As the residents of Ziarat and other villages bury their dead, the country's nervous government is desperately casting about for the billions it needs within the next six days to stave off financial ruin.

After being rebuffed by what it considered to be close allies, Islamabad has now turned to the International Monetary Fund – an indignity it must swallow in the face of fast-depleting foreign exchange reserves.

And the attendant conditions may only compound the deepening misery of ordinary Pakistanis. Prices for food and fuel, it is popularly lamented, are "talking to the clouds"; electricity shortages routinely plunge cities into darkness; and as unemployment rises, so does the number of those who rage in the streets or commit suicide in their homes.

All of which piles on the burden that President Asif Ali Zardari is already struggling to shoulder. The political turmoil has momentarily settled but only to bring into sharper focus the vast swaths of territory that are slipping out of Islamabad's grip.

Images of the burials in Baluchistan were a rare sight in the vast and impoverished province. For years, the region has bled under a media blackout as a nationalist insurgency has simmered in its mountains and the Afghan Taliban leadership has established a foothold near its border.

Their local counterparts, the Pakistan Taliban, are emboldened – capturing greater territory from which they have authored the bulk of nearly 100 suicide attacks that have killed over 1,400 people since July 2007.

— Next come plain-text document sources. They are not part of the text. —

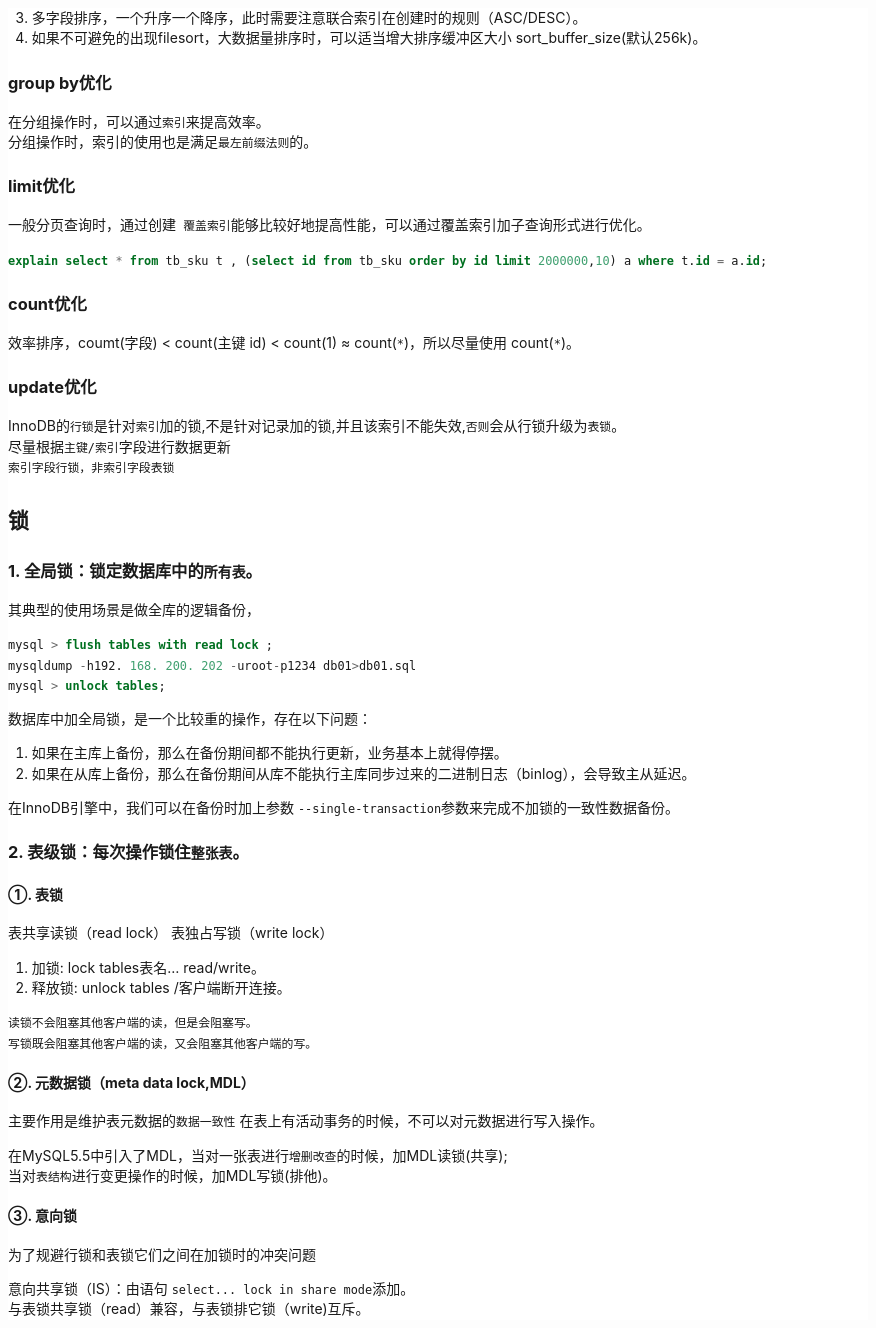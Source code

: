 3. 多字段排序，一个升序一个降序，此时需要注意联合索引在创建时的规则（ASC/DESC）。
4. 如果不可避免的出现filesort，大数据量排序时，可以适当增大排序缓冲区大小 sort_buffer_size(默认256k)。

### group by优化
在分组操作时，可以通过`索引`来提高效率。  
分组操作时，索引的使用也是满足`最左前缀法则`的。
### limit优化
一般分页查询时，通过创建` 覆盖索引`能够比较好地提高性能，可以通过覆盖索引加子查询形式进行优化。
```sql
explain select * from tb_sku t , (select id from tb_sku order by id limit 2000000,10) a where t.id = a.id;
```
### count优化
效率排序，coumt(字段) < count(主键 id) < count(1) ≈ count(`*`)，所以尽量使用 count(`*`)。
### update优化
InnoDB的`行锁`是针对`索引`加的锁,不是针对记录加的锁,并且该索引不能失效,`否则`会从行锁升级为`表锁`。  
尽量根据`主键/索引`字段进行数据更新  
`索引字段行锁，非索引字段表锁`
## 锁
### 1. 全局锁：锁定数据库中的`所有表`。
其典型的使用场景是做全库的逻辑备份，
```sql
mysql > flush tables with read lock ;
mysqldump -h192. 168. 200. 202 -uroot-p1234 db01>db01.sql
mysql > unlock tables;
```
数据库中加全局锁，是一个比较重的操作，存在以下问题：
1. 如果在主库上备份，那么在备份期间都不能执行更新，业务基本上就得停摆。
2. 如果在从库上备份，那么在备份期间从库不能执行主库同步过来的二进制日志（binlog），会导致主从延迟。 
   
在InnoDB引擎中，我们可以在备份时加上参数 `--single-transaction`参数来完成不加锁的一致性数据备份。
### 2. 表级锁：每次操作锁住`整张表`。
#### ①. 表锁
表共享读锁（read lock）   表独占写锁（write lock）
1. 加锁: lock tables表名… read/write。
2. 释放锁: unlock tables /客户端断开连接。

`读锁不会阻塞其他客户端的读，但是会阻塞写。`  
`写锁既会阻塞其他客户端的读，又会阻塞其他客户端的写。`
#### ②. 元数据锁（meta data lock,MDL）
主要作用是维护表元数据的`数据一致性` 在表上有活动事务的时候，不可以对元数据进行写入操作。  

在MySQL5.5中引入了MDL，当对一张表进行`增删改查`的时候，加MDL读锁(共享);  
当对`表结构`进行变更操作的时候，加MDL写锁(排他)。
#### ③. 意向锁 
为了规避行锁和表锁它们之间在加锁时的冲突问题

意向共享锁（IS）：由语句 `select... lock in share mode`添加。  
与表锁共享锁（read）兼容，与表锁排它锁（write)互斥。  
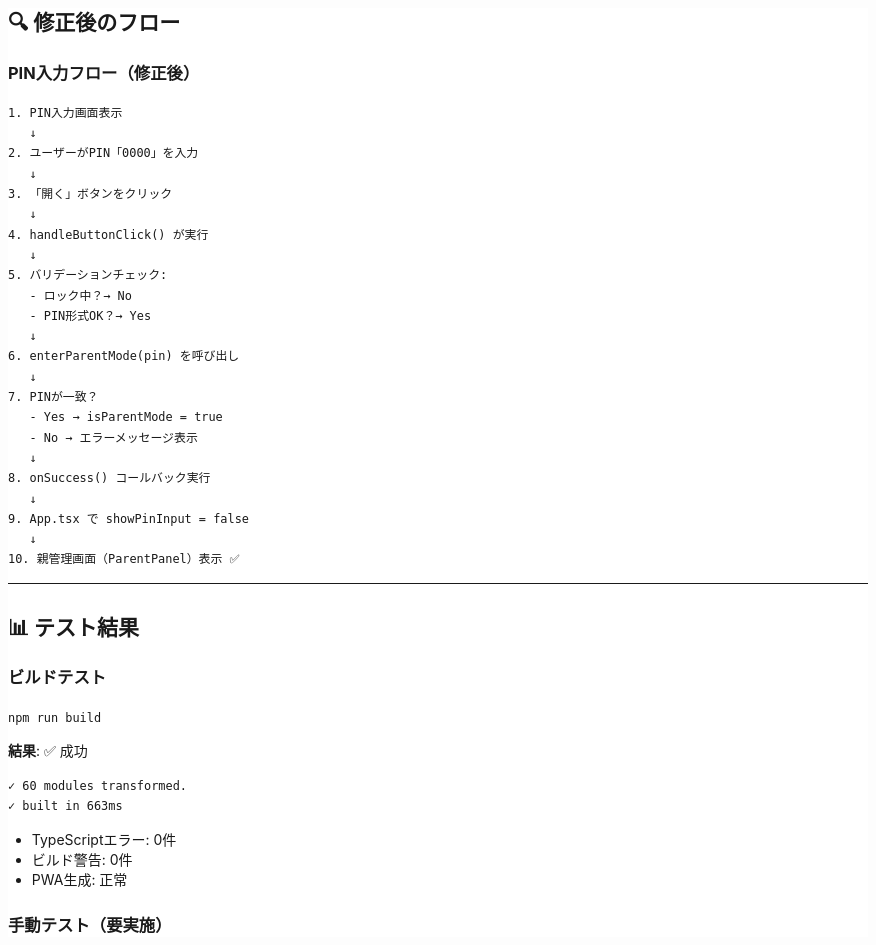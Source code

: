 
## 🔍 修正後のフロー

### PIN入力フロー（修正後）

```
1. PIN入力画面表示
   ↓
2. ユーザーがPIN「0000」を入力
   ↓
3. 「開く」ボタンをクリック
   ↓
4. handleButtonClick() が実行
   ↓
5. バリデーションチェック:
   - ロック中？→ No
   - PIN形式OK？→ Yes
   ↓
6. enterParentMode(pin) を呼び出し
   ↓
7. PINが一致？
   - Yes → isParentMode = true
   - No → エラーメッセージ表示
   ↓
8. onSuccess() コールバック実行
   ↓
9. App.tsx で showPinInput = false
   ↓
10. 親管理画面（ParentPanel）表示 ✅
```

---

## 📊 テスト結果

### ビルドテスト
```bash
npm run build
```

**結果**: ✅ 成功
```
✓ 60 modules transformed.
✓ built in 663ms
```

- TypeScriptエラー: 0件
- ビルド警告: 0件
- PWA生成: 正常

### 手動テスト（要実施）

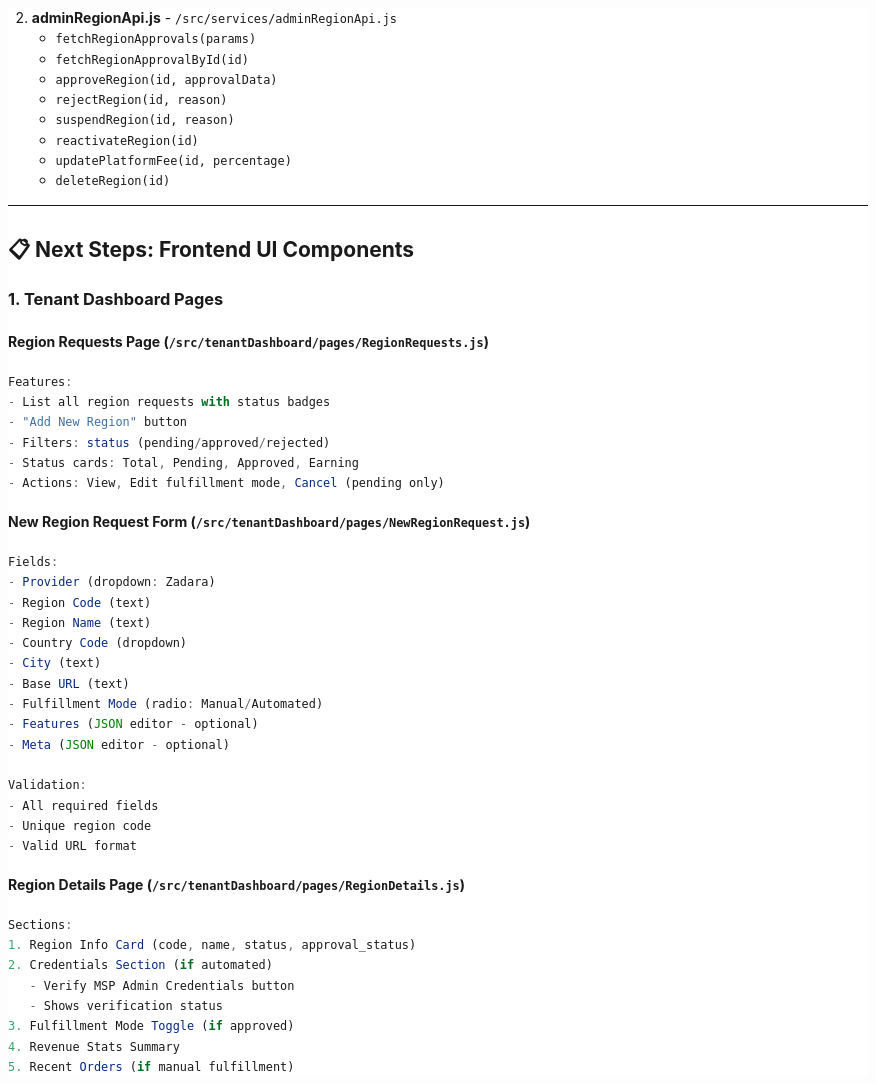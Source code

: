 2. **adminRegionApi.js** - `/src/services/adminRegionApi.js`
   - `fetchRegionApprovals(params)`
   - `fetchRegionApprovalById(id)`
   - `approveRegion(id, approvalData)`
   - `rejectRegion(id, reason)`
   - `suspendRegion(id, reason)`
   - `reactivateRegion(id)`
   - `updatePlatformFee(id, percentage)`
   - `deleteRegion(id)`

---

## 📋 Next Steps: Frontend UI Components

### 1. Tenant Dashboard Pages

#### **Region Requests Page** (`/src/tenantDashboard/pages/RegionRequests.js`)
```jsx
Features:
- List all region requests with status badges
- "Add New Region" button
- Filters: status (pending/approved/rejected)
- Status cards: Total, Pending, Approved, Earning
- Actions: View, Edit fulfillment mode, Cancel (pending only)
```

#### **New Region Request Form** (`/src/tenantDashboard/pages/NewRegionRequest.js`)
```jsx
Fields:
- Provider (dropdown: Zadara)
- Region Code (text)
- Region Name (text)
- Country Code (dropdown)
- City (text)
- Base URL (text)
- Fulfillment Mode (radio: Manual/Automated)
- Features (JSON editor - optional)
- Meta (JSON editor - optional)

Validation:
- All required fields
- Unique region code
- Valid URL format
```

#### **Region Details Page** (`/src/tenantDashboard/pages/RegionDetails.js`)
```jsx
Sections:
1. Region Info Card (code, name, status, approval_status)
2. Credentials Section (if automated)
   - Verify MSP Admin Credentials button
   - Shows verification status
3. Fulfillment Mode Toggle (if approved)
4. Revenue Stats Summary
5. Recent Orders (if manual fulfillment)
```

The Pakistan army, which has lost more than 1,500 troops since 2001, insists that it now has the upper hand in Bajaur, one of the seven tribal areas along the Afghan border. But in the scenic Swat valley, local government officials concede that they have lost all but 15 per cent of the area.

It bears remembering, that three years on from the earthquake that struck Kashmir, survivors are still huddled in their tented camps, waiting for schools to be rebuilt for their children. Zardari's challenge now is to break with that past and respond to Baluchistan's plight – if only to offer other Pakistanis hope amid fears that the country is, literally as well as politically, caving in.